MARLENE DESCHLER/SGH
Favorite characters with hilarious personas return in ‘A Tuna Christmas.’ Pictured left to right is Mary Deters as Pearl Burras, Nolie Kapplinger as Dixie Deberry, Sarah Schroeder as Garland Poteet and Sara Kroshus as Inita Goodwin.
MARLENE DESCHLER/SGH Favorite characters with hilarious personas return in ‘A Tuna Christmas.’ Pictured left to right is Mary Deters as Pearl Burras, Nolie Kapplinger as Dixie Deberry, Sarah Schroeder as Garland Poteet and Sara Kroshus as Inita Goodwin.
Last February, they had us rolling on the floor with laughter until we cried.

The Greater Tuna cast is back for the second in the series of plays with, A Tuna Christmas.

This play continues the “affectionate comment on small-town, Southern life and attitudes” with more laughter and satire to be enjoyed!

Audiences will become reacquainted with their favorite Tuna characters plus meet a couple new ones.

A Tuna Christmas is set in the fictional small town of Tuna, Texas.

“The third smallest town in Texas.” Wikipedia explains, “The plot of ‘A Tuna Christmas’ centers on the town’s annual Christmas Yard Display Contest, won 14 times in a row by Vera Carp. A mysterious ‘Christmas Phantom,’ known for vandalizing the yard displays, threatens to throw the contest into turmoil.” This is not all that happens in Tuna, you’ll want to check it out and see all that goes on in this small town!”

“All of our favorite characters are back but now in some different places,” remarked Director Kay Capps Cross. “Different characters meet and interact, and we also get to meet new characters whose names we have heard before, but haven’t met.”

The cast is small, but the characters are many. Each cast member plays multiple parts, making it quite a challenge to remember who they are at each point in the play and their relationship with the other cast member on the stage.

“Having a small cast like this allows us time to sit and talk about the process of the play and the characters in it and go into more depth,” added Cross. “It is my favorite kind of directing.”

The plays were originally written and performed by two men, each playing the many different roles.

The authors understood that not all groups would be able to perform the plays in this way so have given directors the license to adjust roles as needed to work with their cast members.

“It was a fun challenge to switch the gender roles in Greater Tuna. For continuity, we needed to continue in the same manner for this one. I hadn’t looked ahead for plot twists, etc. in the second show when I made the changes in the first one, so it has been a exciting challenge to make it all work,” explained Cross.

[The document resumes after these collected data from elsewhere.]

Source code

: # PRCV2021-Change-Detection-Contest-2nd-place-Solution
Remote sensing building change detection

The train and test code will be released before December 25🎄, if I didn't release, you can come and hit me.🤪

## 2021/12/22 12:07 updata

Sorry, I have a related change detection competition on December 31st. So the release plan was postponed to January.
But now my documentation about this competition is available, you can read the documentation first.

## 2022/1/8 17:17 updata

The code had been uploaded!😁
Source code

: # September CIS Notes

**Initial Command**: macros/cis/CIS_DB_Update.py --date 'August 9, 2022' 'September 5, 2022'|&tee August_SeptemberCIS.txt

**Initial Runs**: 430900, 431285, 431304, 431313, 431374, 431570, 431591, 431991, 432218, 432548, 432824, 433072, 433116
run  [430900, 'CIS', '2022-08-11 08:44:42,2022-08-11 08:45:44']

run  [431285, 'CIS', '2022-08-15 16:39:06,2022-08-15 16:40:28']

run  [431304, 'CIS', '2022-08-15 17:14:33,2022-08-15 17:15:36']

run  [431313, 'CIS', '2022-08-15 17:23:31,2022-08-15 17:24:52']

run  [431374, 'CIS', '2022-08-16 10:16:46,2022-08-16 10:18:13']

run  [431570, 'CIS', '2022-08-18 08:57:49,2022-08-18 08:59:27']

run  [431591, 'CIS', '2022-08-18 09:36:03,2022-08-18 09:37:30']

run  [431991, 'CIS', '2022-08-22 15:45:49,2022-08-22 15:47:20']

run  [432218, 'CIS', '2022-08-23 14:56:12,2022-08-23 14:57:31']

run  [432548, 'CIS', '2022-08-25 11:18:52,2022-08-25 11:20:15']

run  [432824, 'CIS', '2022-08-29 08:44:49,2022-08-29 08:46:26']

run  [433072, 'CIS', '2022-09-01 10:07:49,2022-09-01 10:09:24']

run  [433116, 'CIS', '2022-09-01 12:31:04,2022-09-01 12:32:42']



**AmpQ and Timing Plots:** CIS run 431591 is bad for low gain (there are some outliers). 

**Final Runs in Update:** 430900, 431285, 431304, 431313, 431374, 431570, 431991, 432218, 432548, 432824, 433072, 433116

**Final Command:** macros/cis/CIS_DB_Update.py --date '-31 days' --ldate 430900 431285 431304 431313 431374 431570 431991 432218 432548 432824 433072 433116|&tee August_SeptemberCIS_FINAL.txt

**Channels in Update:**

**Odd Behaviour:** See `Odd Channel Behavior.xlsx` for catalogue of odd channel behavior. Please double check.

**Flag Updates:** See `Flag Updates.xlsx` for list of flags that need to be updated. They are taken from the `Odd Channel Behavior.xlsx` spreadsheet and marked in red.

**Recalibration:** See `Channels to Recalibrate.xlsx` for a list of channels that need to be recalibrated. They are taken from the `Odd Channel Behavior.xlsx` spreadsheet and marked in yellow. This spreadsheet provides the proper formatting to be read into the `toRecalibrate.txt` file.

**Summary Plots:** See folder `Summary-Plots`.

The cast began to gather some in late November, but Cross traveled a lot in December for her job and so rehearsals were a bit spotty.

“It has not been the traditional rehearsal period so that is very challenging, but this past week we have all been together so we are seeing things we haven’t seen before which is great! Having fellow cast members watching from the audience’s point-of-view is very helpful as it helps those on stage remember and realize how funny the show really is.”

Cast members are Robin Bartell, Mary Deters, Nolie Kapplinger, Sara Kroshus, Jan Lochner, Bethany Sauer, Sarah Schroeder, and Jen Solberg.

“We have some amazing moments in this show,” added Cross. “It is still politically incorrect, but when we take the crusty shell off the characters, there is real humanity there. The show is an advertisement for ‘ignorance is not stupidity.’ Ignorant really means ‘you don’t know.’ These characters truly just don’t know.”

A Tuna Christmas opens Thursday night, Feb. 8 and runs Friday, Feb. 9 and Saturday, Feb. 10.

There are also two shows the following week, Thursday, Feb. 15 and Friday, Feb. 16. Doors open at 7 p.m. and the show is at 7:30 p.m.

All seats are $10 and general admission. They may be purchased in advance at Merchants Bank in Spring Grove or at the door of the show. Each evening, beer and wine will be available for purchase along with snacks.

Ye Olde Opera House is located on Main Street in Spring Grove. Wondering if the show is appropriate for kids or teens? Cross says there is some swearing and some adult themes; it could be rated as TV-MA.